Mortgage Process

The first place to start in the mortgage process is choosing a loan officer- while gathering your paperwork. Basically, a person will need to prove through income and history that they can and will pay their loan. You can find the information that the loan officer will be looking for by "clicking" the Needs List. Even if you do not have your paperwork in order, you may still fill out a loan application. Remember, that just filling out the loan application does not "bind" you to accepting the loan. Even when prequalifying, the best place to start is the application- followed by a credit report.

After the loan application is completed, the loan officer will offer a few scenarios best suited for your needs. If you have all of your financial statements in line, then the accuracy of the "Good Faith Estimate" is greatly improved. After you choose the best program, the rate is "locked"- (remember, the rate is subject to change within the market' so it is best to lock a good rate as soon as possible.) Another key thing to remember- you cannot lock a rate without a contract on a property. If refinancing, the contract is not a sales contract; but your previous mortgage note. After the rate is locked, you now begin the process.

The paper work is then handed over to a processor- who puts the file in order to "package" to the investor. This process is very time consuming- inspections on the house have to be qualified, homeowner's insurance needs to be arranged, etc. During this process, your paperwork turns into a "book" which may rival War & Peace. This should be considered when locking the rate to determine how long the "lock" will last.

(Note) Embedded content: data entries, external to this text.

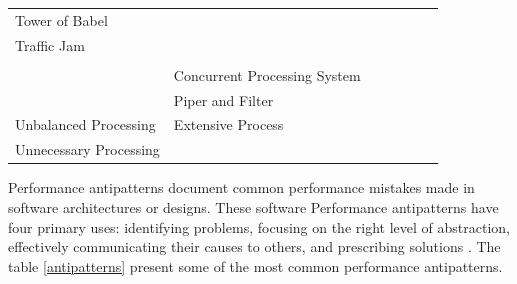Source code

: \documentclass{report}
\begin{document}
\begin{table}[]
\begin{tabular}{|l|l|l|llll}
Tower of Babel                          &                              & \cite{Trubiani2011} \cite{Vetoio2011}                                                                          &  &  &  &  \\ \cline{1-1} \cline{3-3}
Traffic Jam                             & \multirow{-10}{*}{}          & \cite{Vetoio2011} \cite{Smith2003} \cite{Smith2002}                                                            &  &  &  &  \\ \cline{1-3}
                                        &                              & \cite{Cortellessa2007} \cite{Trubiani2011} \cite{Smith2003}                                                    &  &  &  &  \\ \cline{2-3}
                                        & Concurrent Processing System & \cite{Vetoio2011} \cite{Smith2003}                                                                             &  &  &  &  \\ \cline{2-3}
                                        & Piper and Filter             & \cite{Vetoio2011} \cite{Smith2003}                                                                             &  &  &  &  \\ \cline{2-3}
\multirow{-4}{*}{Unbalanced Processing} & Extensive Process            & \cite{Vetoio2011} \cite{Smith2003}                                                                             &  &  &  &  \\ \cline{1-3}
Unnecessary Processing                  &                              & \cite{Smith2003}                                                                                               &  &  &  &  \\ \cline{1-3}
\end{tabular}
\end{table}




Performance antipatterns document common performance mistakes made in software architectures or designs. These software Performance antipatterns have four primary uses: identifying problems,
focusing on the
right level of abstraction,
effectively communicating
their causes to others, and prescribing solutions \cite{brown1998antipatterns}. The table \ref{antipatterns} present some of the most common performance antipatterns.
\end{document}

After processing, the loan is sent to the investor. Even if the origination of the loan starts within the investor, the packaging will be handed off to another department for an approval. The investor will then either approve or decline the application. If declined, hopefully, you have chosen a broker strong enough to be able to send the loan application to another alternative. If approved, there are still a few things that need to happen. In the mortgage business, getting an approval- and having funds disbursed are two different stories. A lot of loan officers may boast a high approval rating- ask them where their "funding" ratio stands.

From the approval, the file is "underwritten" and sent to title. This is where buyer and seller meet to sign paperwork. It is not necessary for the buyer to meet the seller- just that they both show up promptly to sign. When the title contract is signed, the approval-application- the book-ALL of it is summarized in a HUD-1 Settlement statement. It will have some variations from the" Good Faith Estimate" because the taxes vary from county to county- and the homeowners insurance may vary, etc. Once the HUD is signed and approved, the investor will then disburse funds. This whole process usually takes about thirty- sixty days. Time may vary- as each individual family provides a unique financial package.

The key to understanding the mortgage process is to understand the law. People for people write the law. The law is therefore subject to change and interpretation. There are specific guidelines that are set to protect the investor, the buyer, and seller of real estate. The laws are never perfect, but are the fairest solution to protect everyone involved. This is why it is essential to choose a good mortgage broker. Through experience, they understand where red tape may hold up a mortgage-and know how to deal with that red tape. The broker earns there living by assuring that your loan funds- not just approved.